Laut der Britischen Zeitung The Guardian geht es im Fall der BK16 um eine extravagante Beweisführung «voll von wilden, unbewiesenen und möglicherweise unbeweisbaren Behauptungen». Das Unternehmen für digitale Forensik «Arsenal Consulting» kam ausserdem zum Schluss, dass die Computer von einigen der Angeschuldigten gehackt worden waren, um belastende Dokumente darauf zu installieren. Assoziierte der BK16 wurden zudem mit der militärischen Spionagesoftware Pegasus angegriffen. Laut Untersuchungen gehört das Modi-Regime zu denen, die diese Software gegen die eigene Bevölkerung nutzt.

Basierend auf dieser «Beweisführung» wurden die BK16 dann im Rahmen des drakonischen Unlawful Activities (Prevention) Act verhaftet. Viele Definitionen dieses «Anti-Terror Gesetzes» sind so vage formuliert, dass sie den Behörden willkürliche Befugnisse geben. Es kennt keine Bestimmungen über angemessene Schutzmassnahmen vor Folter und Misshandlungen. Die Kautionsbestimmungen sind so formuliert, dass Personen über Jahre hinweg ohne jeglichen Prozess inhaftiert werden können.

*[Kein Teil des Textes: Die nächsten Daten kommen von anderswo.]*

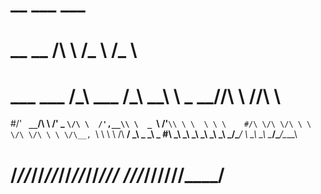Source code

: #                                   __              ___    ___      
#           __          __         /\ \            /\_ \  /\_ \     
#  ___ ___ /\_\    ___ /\_\    ____\ \ \___      __\//\ \ \//\ \    
#/' __` __`\/\ \ /' _ `\/\ \  /',__\\ \  _ `\  /'__`\\ \ \  \ \ \   
#/\ \/\ \/\ \ \ \/\ \/\ \ \ \/\__, `\\ \ \ \ \/\  __/ \_\ \_ \_\ \_ 
#\ \_\ \_\ \_\ \_\ \_\ \_\ \_\/\____/ \ \_\ \_\ \____\/\____\/\____\
# \/_/\/_/\/_/\/_/\/_/\/_/\/_/\/___/   \/_/\/_/\/____/\/____/\/____/
#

Trotz Alter und Vorerkrankungen werden die BK16 in überfüllten Gefängnissen festgehalten. Es gibt immer wieder Berichte über die Verschlechterungen ihrer Gesundheitszustände. Sogar während des Höhenpunkts der Corona-Krise, gab es keine Behandlung. Pater Stan Swamy, 83 Jahre alt und an Parkinson leidend, starb sogar in Untersuchungshaft.

Erosion des Rechtsstaaten

Human Rights Watch, Amnesty International und das U.S. State Department sind nur einige der Institutionen, die diese zunehmende Erosion des indischen Rechtsstaates bestätigen. Am 24. August rief Amnesty International die an der G20 teilnehmenden Staats- und Regierungschefs dazu auf, diese Situation «im Einklang mit Ihren völkerrechtlichen Verpflichtungen direkt und offen mit der indischen Regierung anzusprechen und Indien aufzufordern, seinen völkerrechtlichen Verpflichtungen nachzukommen.»

Anfang dieses Jahres forderte EU-Parlamentarierin Alviina Alametsa dazu auf, die Verteidigung der Menschenrechte in den Mittelpunkt der EU-Indien-Partnerschaft zu stellen. In Indien wie auch innerhalb der EU gibt es Fälle von Rechtsverletzungen an Minderheiten. Aber nur wenn zusammengearbeitet wird, kann die oft und gern verwendete Formel von der Werte-Gemeinschaft ernst genommen werden. Genau so, sollte auch «Vasudhaiva Kutumbakam» interpretiert werden.